Cecily was completely taken aback. She went very pale, and did not answer for a moment. Then she said, “I don’t know what you mean. I have come across the young man quite often in the course of business, that’s all.”
“I don’t think it is all, Miss Smeed. When he came to London seven years ago, apparently knowing nobody, you took him up in a big way. You introduced him to Lord Charlton and other important people, and I strongly suspect that you set him up in business as an interior decorator. Why?”
Cecily said, “That has nothing to do with the case.”
“That’s for me to decide,” Henry said. And then, “Is he your son?”
“Certainly not!” The words came out with spontaneous vehemence. Then, very quietly, Cecily said, “He is my nephew. His real name is Alexander Smeed.”
“Your brother’s son?”
A long pause. Then Cecily said, “No, Mr. Tibbett. Denton is the son of my late sister. She was unmarried. You realize that I am telling you this in strict confidence, and I beg you not to
let it go any further.”
Henry said, “I’ll repay your confidence with one of my own, Miss Smeed. Did you hear that somebody tried to push Benson under a bus and left a threatening note in his pocket? It happened shortly before he was arrested.”
Almost inaudibly, Cecily said, “Ambrose mentioned something about it. Benson made the whole thing up, didn’t he, and wrote the note himself?”
“I turned the note over to our handwriting expert, Miss Smeed,” Henry said, “together with specimens of writing from various other people concerned. He wasn’t able to make a positive identification—nothing that would stand up in court. However, he did tell me two things privately. One was that Benson had certainly not written the note himself, and the other was that in his opinion the note was probably written by Denton Westbury.”
Cecily shook her head despairingly. “The little fool,” she said. “The little fool.”
“I don’t take the so-called murder attempt very seriously,” Henry said. “Nobody meant to kill Benson, because it would have done no good as far as restoring the old will was concerned. Benson is married and has a son, who would have inherited after his father’s death, provided Benson was proved to have been Simon Warwick. No, I think somebody was trying to frighten Benson into withdrawing his claim. In that, they have succeeded.”

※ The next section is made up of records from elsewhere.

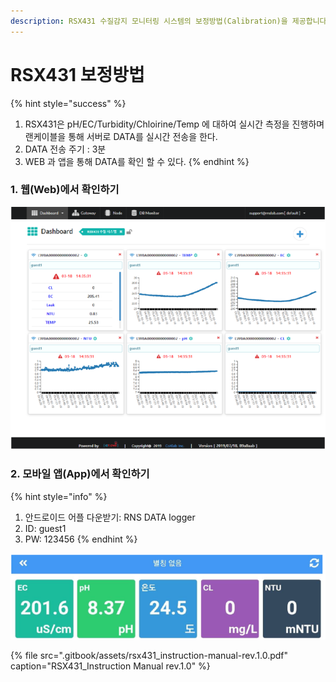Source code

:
 ```yaml
---
description: RSX431 수질감지 모니터링 시스템의 보정방법(Calibration)을 제공합니다.
---
```


# RSX431 보정방법

{% hint style="success" %}
1. RSX431은 pH/EC/Turbidity/Chloirine/Temp 에 대하여 실시간 측정을 진행하며 랜케이블을 통해 서버로 DATA를 실시간 전송을 한다.
2. DATA 전송 주기 : 3분
3. WEB 과 앱을 통해 DATA를 확인 할 수 있다.
{% endhint %}

### 1. 웹\(Web\)에서 확인하기 

![&#xADF8;&#xB9BC; 1. &#xC6F9;\(Web\) &#xB370;&#xC774;&#xD130; &#xD655;&#xC778;](.gitbook/assets/web_data_check.png)

### 2. 모바일 앱\(App\)에서 확인하기 

{% hint style="info" %}
1. 안드로이드 어플 다운받기: RNS DATA logger
2. ID: guest1
3. PW: 123456
{% endhint %}

![&#xADF8;&#xB9BC; 2. &#xBAA8;&#xBC14;&#xC77C; &#xC571;\(App\) &#xB370;&#xC774;&#xD130; &#xD655;&#xC778;](.gitbook/assets/app_data_check.png)



{% file src=".gitbook/assets/rsx431\_instruction-manual-rev.1.0.pdf" caption="RSX431\_Instruction Manual rev.1.0" %}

Cecily looked up sharply. “They have?”
“Benson is withdrawing his claim. But that makes very little difference, because I now have definite proof that he is not Simon Warwick.” There was a pause. Cecily sat quite still, never taking her eyes off Henry. He went on, “You knew Dominic Warwick, of course, Miss Smeed. Did you ever meet his wife?”
“No, never. What a curious question, Mr. Tibbett. Why do you ask?”
“Never mind. I just wanted to be sure. Now, you say that Mr. Westbury’s real name is Alexander Smeed. Have you any idea who his father is—or was?”
“Oh, for heaven’s sake, stop beating about the bush, Mr. Tibbett. You must have guessed long ago. It was Lord Charlton, of course.”
This time it was Henry who found himself momentarily without a reply. Then he said, “No, Miss Smeed, I hadn’t guessed. Did he know?”